Monday, June 1, 2009
Fluent Snickers® Speak
On my Chewmute this afternoon while searching for a way to cure my hungerectomy, I came across this unequivocal chewth.
Around a month ago in Marketing class I brought up the new Snickers ad campaign and how much I love it and find it infinitely amusing in which a few of my fashion marketing colleagues scoffed, 'uh, so stupid. Half of them don't even make sense. Would YOU go out and get another snicker bar?'
As a matter of fact, I would.
To be fair, I have always been a big snickers fan. My stomach is enamoured with the nuts and caramel, in just the right size. And it doesn't usually like caramel. Twix just doesn't have the correct proportions. With the introduction of this campaign back in April, my affinity for Snickers grew twofold. It makes me giggle out loud everytime I see one- crossing the street, standing on a platform (What was 'Enjoy your chiiiiumiiiuuuute'? I asked my friend, unawares how my australian accent had completely mutated the funny), across the side of the bus. Yet, if normally sensible girls unlike me would find it stupid, juvenile, unwitty and an insult to their sophisicated intellected, have not Mars done their job? Afterall, I don't imagine myself to be even part of Mars' central demographic; pimply, geeky teenage boys addicted to warcraft? Men who haven't just grown up yet? The Apatow clan, methinks. Neal Rubin from the Detroit Times struggled with the campaign but in the end saw the light; that is, Snickers are merely trying to befriend their target audience.

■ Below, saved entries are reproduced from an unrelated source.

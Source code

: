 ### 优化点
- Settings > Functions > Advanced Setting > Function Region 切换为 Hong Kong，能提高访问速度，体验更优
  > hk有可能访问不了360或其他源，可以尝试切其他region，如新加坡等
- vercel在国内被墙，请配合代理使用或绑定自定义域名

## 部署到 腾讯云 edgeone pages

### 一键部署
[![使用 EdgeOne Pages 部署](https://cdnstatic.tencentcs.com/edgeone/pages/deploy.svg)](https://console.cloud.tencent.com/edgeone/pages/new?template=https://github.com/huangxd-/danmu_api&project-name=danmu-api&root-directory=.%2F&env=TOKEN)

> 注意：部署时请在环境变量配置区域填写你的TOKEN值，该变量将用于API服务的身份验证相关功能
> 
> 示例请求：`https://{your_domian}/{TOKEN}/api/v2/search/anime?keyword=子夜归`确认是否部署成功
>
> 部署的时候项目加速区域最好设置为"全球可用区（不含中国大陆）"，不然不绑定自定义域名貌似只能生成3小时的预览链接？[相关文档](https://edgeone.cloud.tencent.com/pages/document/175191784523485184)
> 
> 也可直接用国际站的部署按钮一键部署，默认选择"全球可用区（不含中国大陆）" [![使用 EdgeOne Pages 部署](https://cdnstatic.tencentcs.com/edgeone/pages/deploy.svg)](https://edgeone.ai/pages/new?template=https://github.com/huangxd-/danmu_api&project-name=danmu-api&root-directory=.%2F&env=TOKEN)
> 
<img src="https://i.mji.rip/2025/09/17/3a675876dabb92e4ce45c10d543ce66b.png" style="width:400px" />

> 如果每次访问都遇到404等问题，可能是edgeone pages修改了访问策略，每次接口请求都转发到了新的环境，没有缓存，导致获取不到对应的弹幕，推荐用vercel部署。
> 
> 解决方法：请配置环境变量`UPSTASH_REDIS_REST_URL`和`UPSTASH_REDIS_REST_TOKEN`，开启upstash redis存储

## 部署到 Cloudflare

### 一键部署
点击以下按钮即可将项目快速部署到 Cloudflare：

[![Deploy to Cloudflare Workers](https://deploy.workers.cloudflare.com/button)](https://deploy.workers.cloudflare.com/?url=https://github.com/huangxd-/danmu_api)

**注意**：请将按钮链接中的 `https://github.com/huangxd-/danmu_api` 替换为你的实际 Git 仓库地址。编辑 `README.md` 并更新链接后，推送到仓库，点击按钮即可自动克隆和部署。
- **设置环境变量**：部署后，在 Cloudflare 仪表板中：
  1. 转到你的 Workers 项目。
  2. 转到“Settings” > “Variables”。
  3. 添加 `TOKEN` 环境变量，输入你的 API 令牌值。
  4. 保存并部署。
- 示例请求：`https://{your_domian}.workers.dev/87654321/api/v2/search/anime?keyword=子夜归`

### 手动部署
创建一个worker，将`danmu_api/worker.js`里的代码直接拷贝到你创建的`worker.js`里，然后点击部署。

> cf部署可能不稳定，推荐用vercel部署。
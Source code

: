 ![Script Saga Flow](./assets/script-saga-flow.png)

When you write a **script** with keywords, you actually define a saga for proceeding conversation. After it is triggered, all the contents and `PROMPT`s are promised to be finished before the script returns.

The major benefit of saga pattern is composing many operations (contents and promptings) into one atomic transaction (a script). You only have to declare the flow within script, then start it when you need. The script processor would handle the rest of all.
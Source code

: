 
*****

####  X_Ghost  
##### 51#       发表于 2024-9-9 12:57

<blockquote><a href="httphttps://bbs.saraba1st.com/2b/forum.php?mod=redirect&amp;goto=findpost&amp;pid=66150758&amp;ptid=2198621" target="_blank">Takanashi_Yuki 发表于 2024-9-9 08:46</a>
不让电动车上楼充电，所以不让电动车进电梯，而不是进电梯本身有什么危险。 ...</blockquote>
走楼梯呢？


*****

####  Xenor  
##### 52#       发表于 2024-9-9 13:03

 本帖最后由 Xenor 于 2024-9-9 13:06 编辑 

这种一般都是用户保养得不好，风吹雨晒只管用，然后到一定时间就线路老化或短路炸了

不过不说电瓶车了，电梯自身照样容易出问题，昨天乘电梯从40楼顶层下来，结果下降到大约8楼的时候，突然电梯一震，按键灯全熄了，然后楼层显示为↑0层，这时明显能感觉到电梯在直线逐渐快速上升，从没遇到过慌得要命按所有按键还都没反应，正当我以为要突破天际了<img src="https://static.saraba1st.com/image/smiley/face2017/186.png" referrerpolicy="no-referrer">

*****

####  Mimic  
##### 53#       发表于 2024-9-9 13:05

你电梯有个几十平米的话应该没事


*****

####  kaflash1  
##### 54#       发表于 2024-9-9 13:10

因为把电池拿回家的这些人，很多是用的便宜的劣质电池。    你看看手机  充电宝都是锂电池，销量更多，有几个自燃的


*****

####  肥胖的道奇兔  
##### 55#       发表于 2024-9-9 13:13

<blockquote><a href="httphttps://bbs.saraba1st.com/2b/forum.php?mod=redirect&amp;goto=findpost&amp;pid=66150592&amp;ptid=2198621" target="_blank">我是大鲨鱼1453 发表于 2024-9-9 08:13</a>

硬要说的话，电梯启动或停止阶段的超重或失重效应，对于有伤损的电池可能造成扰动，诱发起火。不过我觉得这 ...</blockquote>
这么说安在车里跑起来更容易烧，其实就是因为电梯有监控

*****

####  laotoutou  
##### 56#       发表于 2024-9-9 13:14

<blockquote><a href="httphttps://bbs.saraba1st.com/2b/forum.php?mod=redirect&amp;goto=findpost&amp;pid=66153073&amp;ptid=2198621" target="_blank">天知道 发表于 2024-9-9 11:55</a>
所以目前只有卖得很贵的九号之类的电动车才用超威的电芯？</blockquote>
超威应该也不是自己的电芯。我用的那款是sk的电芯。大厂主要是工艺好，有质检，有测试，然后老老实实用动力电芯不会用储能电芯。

Can you imagine how much fun they must have had making these up!? They could have been drunk, high, just throwing around ideas and then heckling about it for hours on end. This humour resonates with me- the universal lameness where you just shake your head at but cannot help chuckle a little anyway. Those who restrain from Snickers' omnipresent ticklish billboards are just trying not to let clever marketing and copywriting prevail their uptight and boorish minds; Why not let them win just this once?
I invite everyone to just stop being so serious and just enjoy the lame humour that is Snicker Speak. Live a little. Climb every Mt. Foodji. You don't have to buy a snicker bar if you don't like it (although they are awfully good), just stop shaking your head at them in disgust, okay?